■ About this exercise ■
Tally the lines in the material below that hold the string "trend" and report the tally alone.

Available data Start Marker

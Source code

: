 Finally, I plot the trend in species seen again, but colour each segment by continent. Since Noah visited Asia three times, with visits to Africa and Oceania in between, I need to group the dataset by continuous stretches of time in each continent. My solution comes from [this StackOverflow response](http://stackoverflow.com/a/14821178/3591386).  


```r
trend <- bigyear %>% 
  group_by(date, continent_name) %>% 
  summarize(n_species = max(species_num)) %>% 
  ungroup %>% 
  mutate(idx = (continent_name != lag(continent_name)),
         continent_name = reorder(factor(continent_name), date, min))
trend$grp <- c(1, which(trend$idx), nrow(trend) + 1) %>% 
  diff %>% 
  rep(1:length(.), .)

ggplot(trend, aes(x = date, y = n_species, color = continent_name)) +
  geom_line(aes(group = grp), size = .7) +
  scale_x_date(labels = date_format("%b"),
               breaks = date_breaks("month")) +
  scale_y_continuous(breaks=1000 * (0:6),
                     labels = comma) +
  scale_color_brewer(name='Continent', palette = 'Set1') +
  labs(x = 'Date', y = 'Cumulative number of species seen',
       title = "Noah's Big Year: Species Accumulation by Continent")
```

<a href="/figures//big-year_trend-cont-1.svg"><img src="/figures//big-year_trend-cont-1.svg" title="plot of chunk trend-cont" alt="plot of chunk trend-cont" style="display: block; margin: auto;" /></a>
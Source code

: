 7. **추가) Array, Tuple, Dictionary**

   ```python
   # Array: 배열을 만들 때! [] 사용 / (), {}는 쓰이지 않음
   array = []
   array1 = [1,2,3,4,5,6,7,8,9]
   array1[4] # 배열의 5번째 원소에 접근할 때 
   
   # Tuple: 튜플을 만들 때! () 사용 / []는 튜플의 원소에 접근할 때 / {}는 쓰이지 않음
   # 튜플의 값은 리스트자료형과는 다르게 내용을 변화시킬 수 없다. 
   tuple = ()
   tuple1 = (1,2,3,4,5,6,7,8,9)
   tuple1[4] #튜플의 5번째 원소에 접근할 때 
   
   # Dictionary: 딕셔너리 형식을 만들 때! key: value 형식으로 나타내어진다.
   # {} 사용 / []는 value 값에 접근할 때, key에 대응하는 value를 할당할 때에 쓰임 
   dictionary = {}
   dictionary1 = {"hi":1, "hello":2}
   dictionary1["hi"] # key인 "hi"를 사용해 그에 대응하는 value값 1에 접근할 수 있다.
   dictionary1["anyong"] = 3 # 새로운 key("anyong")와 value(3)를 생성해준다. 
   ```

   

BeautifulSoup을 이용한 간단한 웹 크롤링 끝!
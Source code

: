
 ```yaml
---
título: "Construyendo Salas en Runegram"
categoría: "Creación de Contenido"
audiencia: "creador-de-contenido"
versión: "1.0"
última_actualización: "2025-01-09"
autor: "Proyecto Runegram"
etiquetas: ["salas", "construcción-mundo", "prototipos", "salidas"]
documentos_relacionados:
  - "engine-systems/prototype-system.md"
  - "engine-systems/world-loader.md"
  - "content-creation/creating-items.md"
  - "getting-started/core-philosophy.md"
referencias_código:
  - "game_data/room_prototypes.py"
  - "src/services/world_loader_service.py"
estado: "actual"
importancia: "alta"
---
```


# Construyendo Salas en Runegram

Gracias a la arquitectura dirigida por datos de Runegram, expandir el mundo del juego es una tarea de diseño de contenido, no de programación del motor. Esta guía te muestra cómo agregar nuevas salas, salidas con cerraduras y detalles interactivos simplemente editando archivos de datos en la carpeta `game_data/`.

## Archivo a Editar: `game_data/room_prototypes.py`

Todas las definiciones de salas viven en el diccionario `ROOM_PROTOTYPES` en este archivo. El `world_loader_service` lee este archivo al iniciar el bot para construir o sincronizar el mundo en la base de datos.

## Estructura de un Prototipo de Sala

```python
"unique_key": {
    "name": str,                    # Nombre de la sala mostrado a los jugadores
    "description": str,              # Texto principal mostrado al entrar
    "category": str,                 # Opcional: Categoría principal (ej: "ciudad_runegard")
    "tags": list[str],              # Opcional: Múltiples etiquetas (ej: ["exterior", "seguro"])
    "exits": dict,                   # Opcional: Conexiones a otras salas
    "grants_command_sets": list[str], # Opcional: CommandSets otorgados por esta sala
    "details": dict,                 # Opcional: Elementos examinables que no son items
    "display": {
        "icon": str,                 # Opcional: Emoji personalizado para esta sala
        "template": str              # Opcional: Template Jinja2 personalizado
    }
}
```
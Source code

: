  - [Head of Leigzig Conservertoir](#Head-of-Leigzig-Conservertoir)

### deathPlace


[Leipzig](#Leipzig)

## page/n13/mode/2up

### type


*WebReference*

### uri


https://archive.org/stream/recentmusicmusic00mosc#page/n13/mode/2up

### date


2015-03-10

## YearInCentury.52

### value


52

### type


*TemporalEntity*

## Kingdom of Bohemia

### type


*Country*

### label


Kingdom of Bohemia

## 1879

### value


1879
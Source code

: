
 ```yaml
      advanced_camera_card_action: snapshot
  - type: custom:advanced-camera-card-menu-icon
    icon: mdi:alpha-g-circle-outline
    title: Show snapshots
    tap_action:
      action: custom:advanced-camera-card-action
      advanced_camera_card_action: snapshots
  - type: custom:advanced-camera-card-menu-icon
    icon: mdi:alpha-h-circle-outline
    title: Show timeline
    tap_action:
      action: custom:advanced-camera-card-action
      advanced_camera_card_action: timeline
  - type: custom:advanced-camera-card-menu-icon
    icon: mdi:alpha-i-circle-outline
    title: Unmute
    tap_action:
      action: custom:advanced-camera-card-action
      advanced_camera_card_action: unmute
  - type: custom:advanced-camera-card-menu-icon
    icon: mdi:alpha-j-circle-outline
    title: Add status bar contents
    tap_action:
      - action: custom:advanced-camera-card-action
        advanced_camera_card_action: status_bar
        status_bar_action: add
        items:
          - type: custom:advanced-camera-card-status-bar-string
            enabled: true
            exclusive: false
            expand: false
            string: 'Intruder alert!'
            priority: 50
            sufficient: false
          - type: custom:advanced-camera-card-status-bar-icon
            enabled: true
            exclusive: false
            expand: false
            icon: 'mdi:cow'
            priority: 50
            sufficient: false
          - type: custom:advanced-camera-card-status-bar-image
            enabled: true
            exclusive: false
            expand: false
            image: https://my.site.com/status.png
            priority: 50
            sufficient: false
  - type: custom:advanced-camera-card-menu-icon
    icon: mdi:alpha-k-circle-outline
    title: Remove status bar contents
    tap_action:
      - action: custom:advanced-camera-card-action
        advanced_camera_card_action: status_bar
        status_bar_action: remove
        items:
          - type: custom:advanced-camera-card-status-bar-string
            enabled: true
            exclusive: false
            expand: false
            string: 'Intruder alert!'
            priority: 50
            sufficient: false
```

Available data End Marker

■ Exercise result ■
5